What you are asked to do> Below are some entries. Copy each line in them that holds "inigolabs".

════

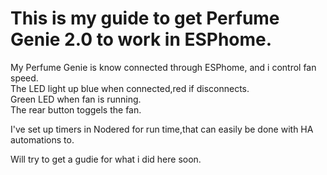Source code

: # This is my guide to get Perfume Genie 2.0 to work in ESPhome.

My Perfume Genie is know connected through ESPhome,
and i control fan speed.<br>
The LED light up blue when connected,red if disconnects.<br>
Green LED when fan is running.<br>
The rear button toggels the fan.<br>

I've set up timers in Nodered for run time,that can easily be done with HA automations to.<br>


Will try to get a gudie for what i did here soon.<br>
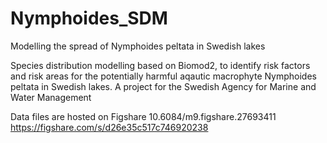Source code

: # Nymphoides_SDM
Modelling the spread of Nymphoides peltata in Swedish lakes

Species distribution modelling based on Biomod2, to identify risk factors and risk areas for the potentially harmful aqautic macrophyte Nymphoides peltata in Swedish lakes. A project for the Swedish Agency for Marine and Water Management

Data files are hosted on Figshare 10.6084/m9.figshare.27693411 https://figshare.com/s/d26e35c517c746920238
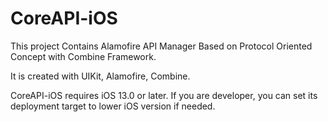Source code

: # CoreAPI-iOS

This project Contains Alamofire API Manager Based on Protocol Oriented Concept with Combine Framework.

It is created with UIKit, Alamofire, Combine.

CoreAPI-iOS requires iOS 13.0 or later. If you are developer, you can set its deployment target to lower iOS version if needed.

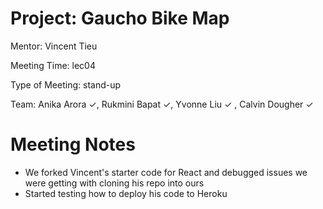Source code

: # Project: Gaucho Bike Map 

Mentor: Vincent Tieu 

Meeting Time: lec04

Type of Meeting: stand-up 

Team: Anika Arora ✓, Rukmini Bapat ✓, Yvonne Liu ✓ , Calvin Dougher ✓ 

# Meeting Notes 
* We forked Vincent's starter code for React and debugged issues we were getting with cloning his repo into ours
* Started testing how to deploy his code to Heroku

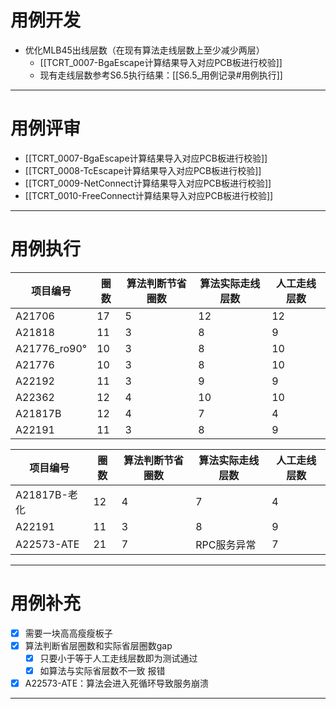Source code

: 
# 用例开发
- 优化MLB45出线层数（在现有算法走线层数上至少减少两层）
	- [[TCRT_0007-BgaEscape计算结果导入对应PCB板进行校验]]  
	- 现有走线层数参考S6.5执行结果：[[S6.5_用例记录#用例执行]]  

---

# 用例评审
- [[TCRT_0007-BgaEscape计算结果导入对应PCB板进行校验]]  
- [[TCRT_0008-TcEscape计算结果导入对应PCB板进行校验]] 
- [[TCRT_0009-NetConnect计算结果导入对应PCB板进行校验]] 
- [[TCRT_0010-FreeConnect计算结果导入对应PCB板进行校验]] 

---

# 用例执行
| 项目编号         | 圈数  | 算法判断节省圈数 | 算法实际走线层数 | 人工走线层数 |
| ------------ | --- | -------- | -------- | ------ |
| A21706       | 17  | 5        | 12       | 12     |
| A21818       | 11  | 3        | 8        | 9      |
| A21776_ro90° | 10  | 3        | 8        | 10     |
| A21776       | 10  | 3        | 8        | 10     |
| A22192       | 11  | 3        | 9        | 9      |
| A22362       | 12  | 4        | 10       | 10     |
| A21817B      | 12  | 4        | 7        | 4      |
| A22191       | 11  | 3        | 8        | 9      |

| 项目编号       | 圈数  | 算法判断节省圈数 | 算法实际走线层数 | 人工走线层数 |
| ---------- | --- | -------- | -------- | ------ |
| A21817B-老化 | 12  | 4        | 7        | 4      |
| A22191     | 11  | 3        | 8        | 9      |
| A22573-ATE | 21  | 7        | RPC服务异常  | 7      |

---

# 用例补充
- [x] 需要一块高高瘦瘦板子
- [x] 算法判断省层圈数和实际省层圈数gap
	- [x] 只要小于等于人工走线层数即为测试通过
	- [x] 如算法与实际省层数不一致 报错
- [x] A22573-ATE：算法会进入死循环导致服务崩溃
---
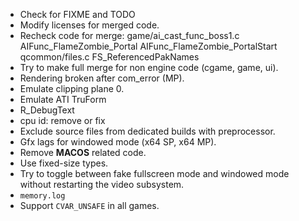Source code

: - Check for FIXME and TODO
- Modify licenses for merged code.
- Recheck code for merge:
    game/ai_cast_func_boss1.c
        AIFunc_FlameZombie_Portal
        AIFunc_FlameZombie_PortalStart
    qcommon/files.c
        FS_ReferencedPakNames
- Try to make full merge for non engine code (cgame, game, ui).
- Rendering broken after com_error (MP).
- Emulate clipping plane 0.
- Emulate ATI TruForm
- R_DebugText
- cpu id: remove or fix
- Exclude source files from dedicated builds with preprocessor.
- Gfx lags for windowed mode (x64 SP, x64 MP).
- Remove __MACOS__ related code.
- Use fixed-size types.
- Try to toggle between fake fullscreen mode and windowed mode without restarting the video subsystem.
- `memory.log`
- Support `CVAR_UNSAFE` in all games.
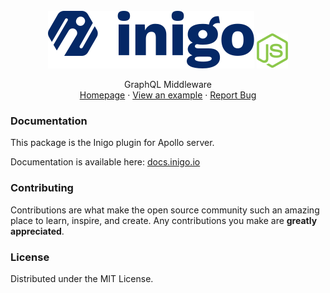 <br />
<div align="center">
  <img src="https://raw.githubusercontent.com/inigolabs/inigo-js/master/docs/inigo.svg">
  <img src="https://raw.githubusercontent.com/inigolabs/inigo-js/master/docs/js.svg">

  <p align="center">
    GraphQL Middleware
    <br />
    <!-- <a href="https://github.com/github_username/repo_name"><strong>Explore the docs »</strong></a> <br /> <br />  -->
    <a href="https://inigo.io">Homepage</a>
    ·
    <a href="https://github.com/inigolabs/inigo-js/tree/master/example">View an example</a>
    ·
    <a href="https://github.com/inigolabs/inigo-js/issues">Report Bug</a>
  </p>
</div>

### Documentation

This package is the Inigo plugin for Apollo server.

Documentation is available here: [docs.inigo.io](https://docs.inigo.io/deployment/javascript_apollo_plugin)

### Contributing

Contributions are what make the open source community such an amazing place to learn, inspire, and create. Any contributions you make are **greatly appreciated**.

### License
Distributed under the MIT License.
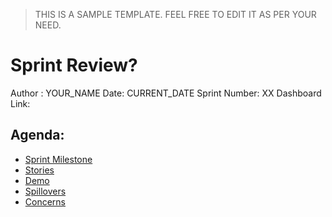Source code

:> THIS IS A SAMPLE TEMPLATE. FEEL FREE TO EDIT IT 
AS PER YOUR NEED.

# Sprint Review?

Author : YOUR_NAME
Date: CURRENT_DATE
Sprint Number: XX
Dashboard Link: <LINK>

## Agenda:

- [Sprint Milestone]()
- [Stories]()
- [Demo]()
- [Spillovers]()
- [Concerns]()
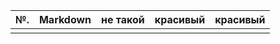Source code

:   

№.  |Markdown | не такой | красивый | красивый
--- | ---     | ---      | ---      | ---
| | | | 
   

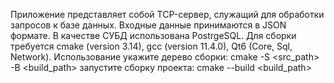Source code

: Приложение представляет собой TCP-сервер, служащий для обработки запросов к базе данных. 
Входные данные принимаются в JSON формате.  В качестве СУБД использована PostrgeSQL. 
Для сборки требуется  cmake (version 3.14), gcc (version 11.4.0), Qt6 (Core, Sql, Network).
Использование
укажите дерево сборки: cmake -S <src_path>  -B <build_path>
запустите сборку проекта: cmake --build <build_path>
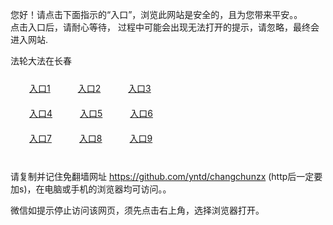 您好！请点击下面指示的“入口”，浏览此网站是安全的，且为您带来平安。。 <br/>
点击入口后，请耐心等待， 过程中可能会出现无法打开的提示，请忽略，最终会进入网站. </br>

法轮大法在长春<br/>
<div style="padding:10px"><a style="margin:20px" target="_blank" href="https://d2lqv4tynmuctx.cloudfront.net/2Qpsp?xennmrfk" id="ccLink1" rel="nofollow">入口1</a> <a target="_blank" style="margin:20px" href="https://d1sp30qkl7tfi4.cloudfront.net/2Qpsp?xkklkvr" id="ccLink2" rel="nofollow">入口2</a> <a style="margin:20px" target="_blank" href="https://dbwwpgaa4ul8w.cloudfront.net/2Qpsp?fxsjr" id="ccLink3" rel="nofollow">入口3</a></div>

<div style="padding:10px" ><a style="margin:20px" target="_blank" href="https://d2lqv4tynmuctx.cloudfront.net/2Qpsp?xennmrfk" id="ccLink4" rel="nofollow">入口4</a> <a style="margin:20px" href="https://d1sp30qkl7tfi4.cloudfront.net/2Qpsp?xkklkvr" target="_blank" id="ccLink5" rel="nofollow">入口5</a> <a style="margin:20px" href="https://dbwwpgaa4ul8w.cloudfront.net/2Qpsp?fxsjr" target="_blank" id="ccLink6" rel="nofollow">入口6</a></div>

<div style="padding:10px"><a style="margin:20px" target="_blank" href="https://d2lqv4tynmuctx.cloudfront.net/2Qpsp?xennmrfk" id="ccLink7" rel="nofollow">入口7</a> <a style="margin:20px" href="https://d1sp30qkl7tfi4.cloudfront.net/2Qpsp?xkklkvr" target="_blank" id="ccLink8" rel="nofollow">入口8</a> <a style="margin:20px" target="_blank" href="https://dbwwpgaa4ul8w.cloudfront.net/2Qpsp?fxsjr" id="ccLink9" rel="nofollow">入口9</a></div>

<br/>



请复制并记住免翻墙网址 https://github.com/yntd/changchunzx (http后一定要加s)，在电脑或手机的浏览器均可访问。。<br/>

微信如提示停止访问该网页，须先点击右上角，选择浏览器打开。
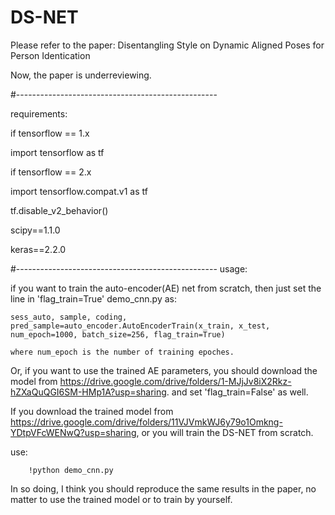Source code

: # DS-NET

Please refer to the paper: Disentangling Style on Dynamic Aligned Poses for Person Identication

Now, the paper is underreviewing.


#--------------------------------------------------

requirements:

if tensorflow == 1.x

import tensorflow as tf

if tensorflow == 2.x

import tensorflow.compat.v1 as tf

tf.disable_v2_behavior()

scipy==1.1.0

keras==2.2.0

#--------------------------------------------------
usage:

if you want to train the auto-encoder(AE) net from scratch, then just set the line in 'flag_train=True' demo_cnn.py as:

    sess_auto, sample, coding, pred_sample=auto_encoder.AutoEncoderTrain(x_train, x_test, num_epoch=1000, batch_size=256, flag_train=True)
    
    where num_epoch is the number of training epoches.
    
Or, if you want to use the trained AE parameters, you should download the model from https://drive.google.com/drive/folders/1-MJjJv8iX2Rkz-hZXaQuQGI6SM-HMp1A?usp=sharing. and set 'flag_train=False' as well.
    
If you download the trained model from https://drive.google.com/drive/folders/11VJVmkWJ6y79o1Omkng-YDtpVFcWENwQ?usp=sharing, or you will train the DS-NET from scratch. 

use:

        !python demo_cnn.py

In so doing, I think you should reproduce the same results in the paper, no matter to use the trained model or to train by yourself.
    
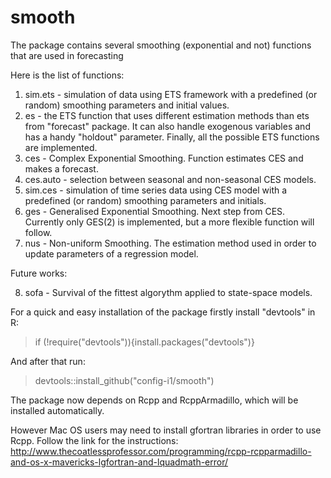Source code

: # smooth
The package contains several smoothing (exponential and not) functions that are used in forecasting

Here is the list of functions:

1. sim.ets - simulation of data using ETS framework with a predefined (or random) smoothing parameters and initial values.
2. es - the ETS function that uses different estimation methods than ets from "forecast" package. It can also handle exogenous variables and has a handy "holdout" parameter. Finally, all the possible ETS functions are implemented.
3. ces - Complex Exponential Smoothing. Function estimates CES and makes a forecast.
4. ces.auto - selection between seasonal and non-seasonal CES models.
5. sim.ces - simulation of time series data using CES model with a predefined (or random) smoothing parameters and initials.
6. ges - Generalised Exponential Smoothing. Next step from CES. Currently only GES(2) is implemented, but a more flexible function will follow.
7. nus - Non-uniform Smoothing. The estimation method used in order to update parameters of a regression model.

Future works:

8. sofa - Survival of the fittest algorythm applied to state-space models.

For a quick and easy installation of the package firstly install "devtools" in R:
> if (!require("devtools")){install.packages("devtools")}

And after that run:

> devtools::install_github("config-i1/smooth")

The package now depends on Rcpp and RcppArmadillo, which will be installed automatically.

However Mac OS users may need to install gfortran libraries in order to use Rcpp. Follow the link for the instructions: http://www.thecoatlessprofessor.com/programming/rcpp-rcpparmadillo-and-os-x-mavericks-lgfortran-and-lquadmath-error/
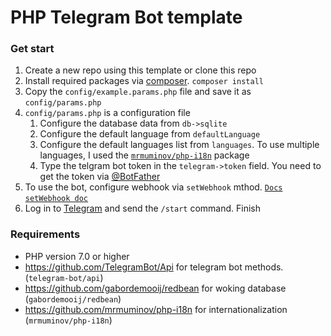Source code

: # PHP Telegram Bot template

### Get start
1. Create a new repo using this template or clone this repo
2. Install required packages via [composer](https://getcomposer.org). `composer install`
3. Copy the `config/example.params.php` file and save it as `config/params.php`
4. `config/params.php` is a configuration file
    1. Configure the database data from `db->sqlite` 
    2. Configure the default language from `defaultLanguage` 
    3. Configure the default languages list from `languages`. To use multiple languages, I used the [`mrmuminov/php-i18n`](https://github.com/mrmuminov/php-i18n) package  
    4. Type the telgram bot token in the `telegram->token` field. You need to get the token via [@BotFather](https://t.me/botfather)
5. To use the bot, configure webhook via `setWebhook` mthod. [`Docs`](https://core.telegram.org/bots/api) [`setWebhook doc`](https://core.telegram.org/bots/api#setwebhook)
6. Log in to [Telegram](https://telegram.org) and send the `/start` command. Finish

### Requirements
* PHP version 7.0 or higher
* https://github.com/TelegramBot/Api for telegram bot methods. (`telegram-bot/api`)
* https://github.com/gabordemooij/redbean for woking database (`gabordemooij/redbean`)
* https://github.com/mrmuminov/php-i18n for internationalization (`mrmuminov/php-i18n`)
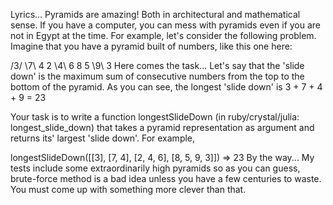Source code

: Lyrics...
Pyramids are amazing! Both in architectural and mathematical sense. If you have a computer, you can mess with pyramids even if you are not in Egypt at the time. For example, let's consider the following problem. Imagine that you have a pyramid built of numbers, like this one here:

   /3/
  \7\ 4
 2 \4\ 6
8 5 \9\ 3
Here comes the task...
Let's say that the 'slide down' is the maximum sum of consecutive numbers from the top to the bottom of the pyramid. As you can see, the longest 'slide down' is 3 + 7 + 4 + 9 = 23

Your task is to write a function longestSlideDown (in ruby/crystal/julia: longest_slide_down) that takes a pyramid representation as argument and returns its' largest 'slide down'. For example,

longestSlideDown([[3], [7, 4], [2, 4, 6], [8, 5, 9, 3]]) => 23
By the way...
My tests include some extraordinarily high pyramids so as you can guess, brute-force method is a bad idea unless you have a few centuries to waste. You must come up with something more clever than that.
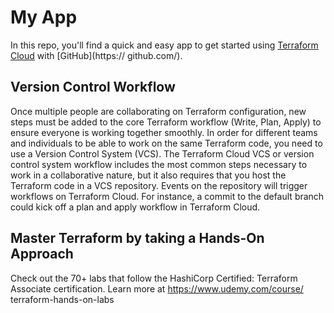 # My App
In this repo, you'll find a quick and easy app to get started using [
Terraform Cloud](https://app.terraform.io/) with [GitHub](https://
github.com/).
## Version Control Workflow
Once multiple people are collaborating on Terraform configuration, new
steps must be added to the core Terraform workflow (Write, Plan, Apply)
to ensure everyone is working together smoothly. In order for
different teams and individuals to be able to work on the same
Terraform code, you need to use a Version Control System (VCS). The
Terraform Cloud VCS or version control system workflow includes the
most common steps necessary to work in a collaborative nature, but it
also requires that you host the Terraform code in a VCS repository.
Events on the repository will trigger workflows on Terraform Cloud. For
instance, a commit to the default branch could kick off a plan and
apply workflow in Terraform Cloud.

## Master Terraform by taking a Hands-On Approach
Check out the 70+ labs that follow the HashiCorp Certified: Terraform
Associate certification. Learn more at https://www.udemy.com/course/
terraform-hands-on-labs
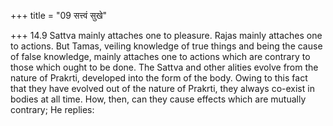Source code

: +++
title = "09 सत्त्वं सुखे"

+++
14.9 Sattva mainly attaches one to pleasure. Rajas mainly attaches one to actions. But Tamas, veiling knowledge of true things and being the cause of false knowledge, mainly attaches one to actions which are contrary to those which ought to be done. The Sattva and other alities evolve from the nature of Prakrti, developed into the form of the body.
Owing to this fact that they have evolved out of the nature of Prakrti,
they always co-exist in bodies at all time. How, then, can they cause effects which are mutually contrary; He replies:
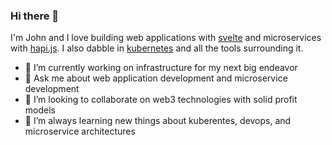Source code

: ### Hi there 👋

I'm John and I love building web applications with [svelte](https://svelte.dev/) and microservices with [hapi.js](https://hapi.dev/). I also dabble in [kubernetes](https://kubernetes.io/) and all the tools surrounding it. 

- 🔭 I’m currently working on infrastructure for my next big endeavor
- 💬 Ask me about web application development and microservice development
- 👯 I’m looking to collaborate on web3 technologies with solid profit models
- 🌱 I’m always learning new things about kuberentes, devops, and microservice architectures



<!--
**jmcudd/jmcudd** is a ✨ _special_ ✨ repository because its `README.md` (this file) appears on your GitHub profile.

Here are some ideas to get you started:

- 🔭 I’m currently working on ...
- 🌱 I’m currently learning ...
- 👯 I’m looking to collaborate on ...
- 🤔 I’m looking for help with ...
- 💬 Ask me about ...
- 📫 How to reach me: ...
- 😄 Pronouns: ...
- ⚡ Fun fact: ...
-->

════

Task response>
  <img src="https://raw.githubusercontent.com/inigolabs/inigo-js/master/docs/inigo.svg">
  <img src="https://raw.githubusercontent.com/inigolabs/inigo-js/master/docs/js.svg">
    <a href="https://github.com/inigolabs/inigo-js/tree/master/example">View an example</a>
    <a href="https://github.com/inigolabs/inigo-js/issues">Report Bug</a>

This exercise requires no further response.